Re: [PATCH 0/6 RFC] Mapping range lock

From: Jan Kara <jack@suse.cz>
To: Andrew Morton <akpm@linux-foundation.org>
Cc: Jan Kara <jack@suse.cz>, LKML <linux-kernel@vger.kernel.org>,
	linux-fsdevel@vger.kernel.org, linux-mm@kvack.org
Subject: Re: [PATCH 0/6 RFC] Mapping range lock
Date: Mon, 4 Feb 2013 13:38:31 +0100	[thread overview]
Message-ID: <20130204123831.GE7523@quack.suse.cz> (raw)
In-Reply-To: <20130131160757.06d7f1c2.akpm@linux-foundation.org>

On Thu 31-01-13 16:07:57, Andrew Morton wrote:
> On Thu, 31 Jan 2013 22:49:48 +0100
> Jan Kara <jack@suse.cz> wrote:
> 
> > There are several different motivations for implementing mapping range
> > locking:
> > 
> > a) Punch hole is currently racy wrt mmap (page can be faulted in in the
> >    punched range after page cache has been invalidated) leading to nasty
> >    results as fs corruption (we can end up writing to already freed block),
> >    user exposure of uninitialized data, etc. To fix this we need some new
> >    mechanism of serializing hole punching and page faults.
> 
> This one doesn't seem very exciting - perhaps there are local fixes
> which can be made?
  I agree this probably won't be triggered by accident since punch hole
uses are limited. But a malicious user is a different thing...

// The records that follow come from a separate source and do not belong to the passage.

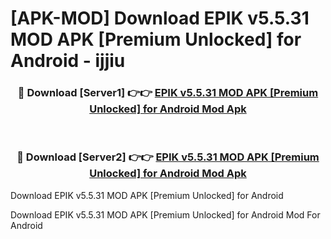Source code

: # [APK-MOD] Download EPIK v5.5.31 MOD APK [Premium Unlocked] for Android - ijjiu


<div align="center">
<h3>🔴 Download [Server1] 👉👉 <a href="https://apk-comot.site?title=EPIK_v5.5.31_MOD_APK_[Premium_Unlocked]_for_Android">EPIK v5.5.31 MOD APK [Premium Unlocked] for Android Mod Apk</a></h3><br>
<h3>🔴 Download [Server2] 👉👉 <a href="https://apk-comot.site?title=EPIK_v5.5.31_MOD_APK_[Premium_Unlocked]_for_Android">EPIK v5.5.31 MOD APK [Premium Unlocked] for Android Mod Apk</a></h3>
</div>



Download EPIK v5.5.31 MOD APK [Premium Unlocked] for Android 

Download EPIK v5.5.31 MOD APK [Premium Unlocked] for Android Mod For Android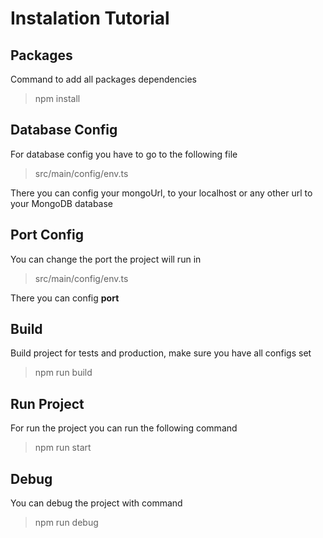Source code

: # Instalation Tutorial

## Packages

Command to add all packages dependencies

> npm install

## Database Config

For database config you have to go to the following file

> src/main/config/env.ts

There you can config your mongoUrl, to your localhost or any other url to your MongoDB database

## Port Config

You can change the port the project will run in

> src/main/config/env.ts

There you can config **port** 

## Build

Build project for tests and production, make sure you have all configs set

> npm run build

## Run Project

For run the project you can run the following command

> npm run start

## Debug

You can debug the project with command

> npm run debug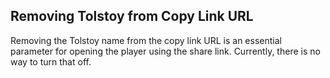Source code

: ## Removing Tolstoy from Copy Link URL

Removing the Tolstoy name from the copy link URL is an essential parameter for opening the player using the share link. Currently, there is no way to turn that off.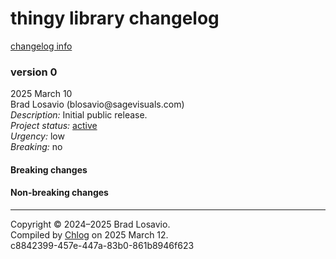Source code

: 
  <body>
    <h1>
      thingy library changelog
    </h1><a href="https://github.com/blosavio/chlog">changelog info</a>
    <section>
      <h3>
        version 0
      </h3>
      <p>
        2025 March 10<br>
        Brad Losavio (blosavio@sagevisuals.com)<br>
        <em>Description:</em> Initial public release.<br>
        <em>Project status:</em> <a href="https://github.com/metosin/open-source/blob/main/project-status.md">active</a><br>
        <em>Urgency:</em> low<br>
        <em>Breaking:</em> no
      </p>
      <p></p>
      <div>
        <h4>
          Breaking changes
        </h4>
        <ul></ul>
        <h4>
          Non-breaking changes
        </h4>
        <ul></ul>
      </div>
      <hr>
    </section>
    <p id="page-footer">
      Copyright © 2024–2025 Brad Losavio.<br>
      Compiled by <a href="https://github.com/blosavio/chlog">Chlog</a> on 2025 March 12.<span id="uuid"><br>
      c8842399-457e-447a-83b0-861b8946f623</span>
    </p>
  </body>
</html>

Regarding local fix - local in what sense? We could fix it inside each
filesystem separately but the number of filesystems supporting punch hole
is growing so I don't think it's a good decision for each of them to devise
their own synchronization mechanisms. Fixing 'locally' in a sence that we
fix just the mmap vs punch hole race is possible but we need some
synchronisation of page fault and punch hole - likely in a form of rwsem
where page fault will take a reader side and punch hole a writer side. So
this "minimal" fix requires additional rwsem in struct address_space and
also incurs some cost to page fault path. It is likely a lower cost than
the one of range locking but there is some.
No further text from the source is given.